I realise the Progressive Left and the Democrat Party are not a monolithic block, but they both oppose Trump’s protectionism, after criticising Free Trade/Globalisation up till now. I am happy to use the definition of progressives from the Encyclopedia of Activism and Social Justice, which “include trade unionists, environmentalists, anarchists, land rights and indigenous rights activists, organizations promoting human rights and sustainable development, opponents of privatization, and anti-sweatshop campaigners. These groups charge that the policies of corporate globalization have exacerbated global poverty and increased inequality.”

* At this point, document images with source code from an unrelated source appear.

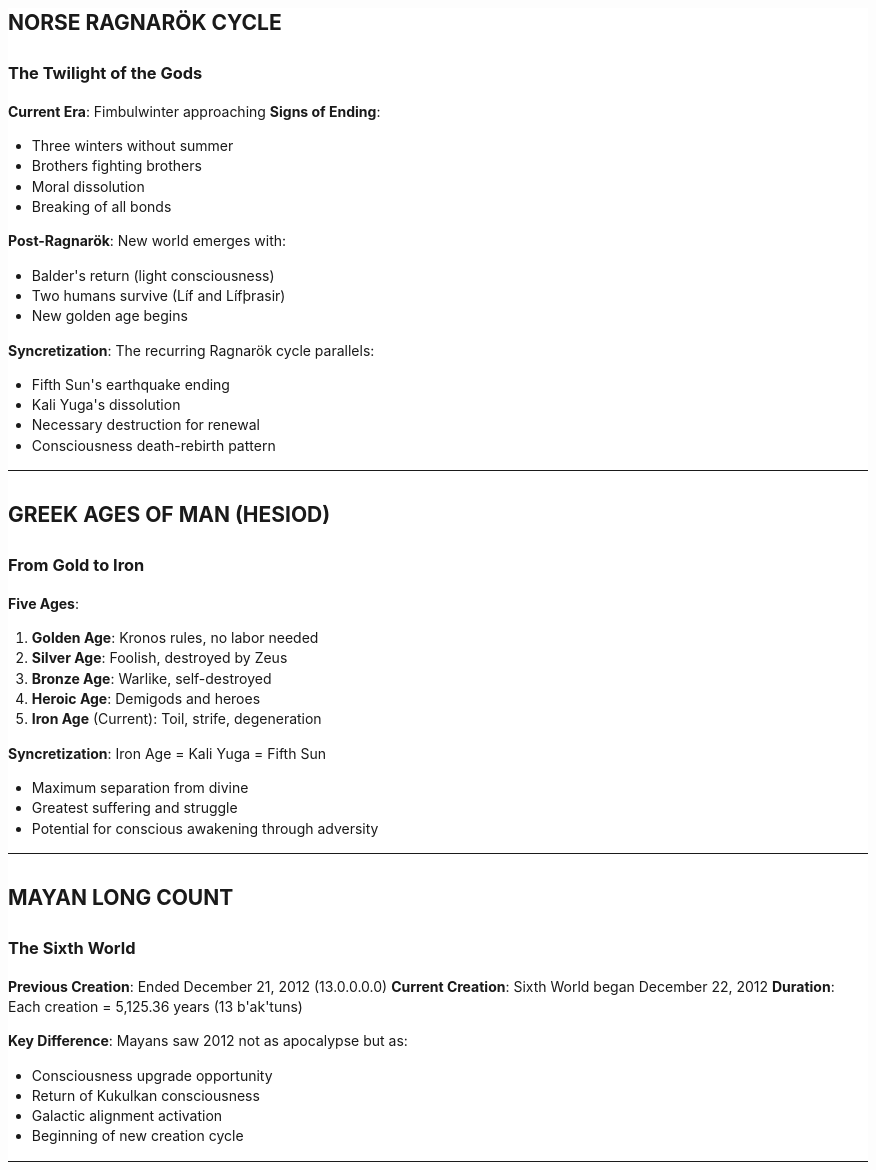 
## NORSE RAGNARÖK CYCLE
### The Twilight of the Gods

**Current Era**: Fimbulwinter approaching
**Signs of Ending**:
- Three winters without summer
- Brothers fighting brothers
- Moral dissolution
- Breaking of all bonds

**Post-Ragnarök**: New world emerges with:
- Balder's return (light consciousness)
- Two humans survive (Líf and Lífþrasir)
- New golden age begins

**Syncretization**: The recurring Ragnarök cycle parallels:
- Fifth Sun's earthquake ending
- Kali Yuga's dissolution
- Necessary destruction for renewal
- Consciousness death-rebirth pattern

---

## GREEK AGES OF MAN (HESIOD)
### From Gold to Iron

**Five Ages**:
1. **Golden Age**: Kronos rules, no labor needed
2. **Silver Age**: Foolish, destroyed by Zeus
3. **Bronze Age**: Warlike, self-destroyed
4. **Heroic Age**: Demigods and heroes
5. **Iron Age** (Current): Toil, strife, degeneration

**Syncretization**: Iron Age = Kali Yuga = Fifth Sun
- Maximum separation from divine
- Greatest suffering and struggle
- Potential for conscious awakening through adversity

---

## MAYAN LONG COUNT
### The Sixth World

**Previous Creation**: Ended December 21, 2012 (13.0.0.0.0)
**Current Creation**: Sixth World began December 22, 2012
**Duration**: Each creation = 5,125.36 years (13 b'ak'tuns)

**Key Difference**: Mayans saw 2012 not as apocalypse but as:
- Consciousness upgrade opportunity
- Return of Kukulkan consciousness
- Galactic alignment activation
- Beginning of new creation cycle

---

My article was in response to an attack on Trump for rolling back Globalisation by the Left-Wing academics of the World Economic Forum, who allege that it is an attack on Free Trade by the Far-Right:
You are wrong about what you call “the minor quality of life improvements experienced in emerging nations.” Unless you have been to the third world and seen it, you cannot appreciate the vast transfer of wealth from the West to countries like India, China, Bangladesh and Mexico. I have seen whole shanty-towns of cardboard and coke-can shelters replaced by modest two-story brick and tile homes once the same people got jobs in US car assembly plants, because they can now enter the middle class. My objection to Trump’s protectionism is that these third world people will be sacrificed to give the American middle class their jobs back. There has to be a way to be fair to both Americans and the rest of the World. Ironically, Trump says he pulled out of the TPP because he wanted Fair Trade, not just Free Trade.
You hit the nail on the head with Universal Health Care, though.
“a universal single-payer model immediately takes the cost of providing healthcare off the balance sheet of every medium-to-large American company, making all of them immediately more profitable. Enabling such a solution to actually bargain for advantageous pharma pricing, homogenize the cost for major procedures from hospital to hospital, would significantly reduce the cost of care.” Every country who has a Government funded health care system spends about half the cost of the US system and gets better results, especially for the poor.
I support Capitalism because it works to make everyone richer, but I also support a system of laws to enforce ethical behaviour by corporates, wherever they make their widgets. I think we have more common ground than either of us expected.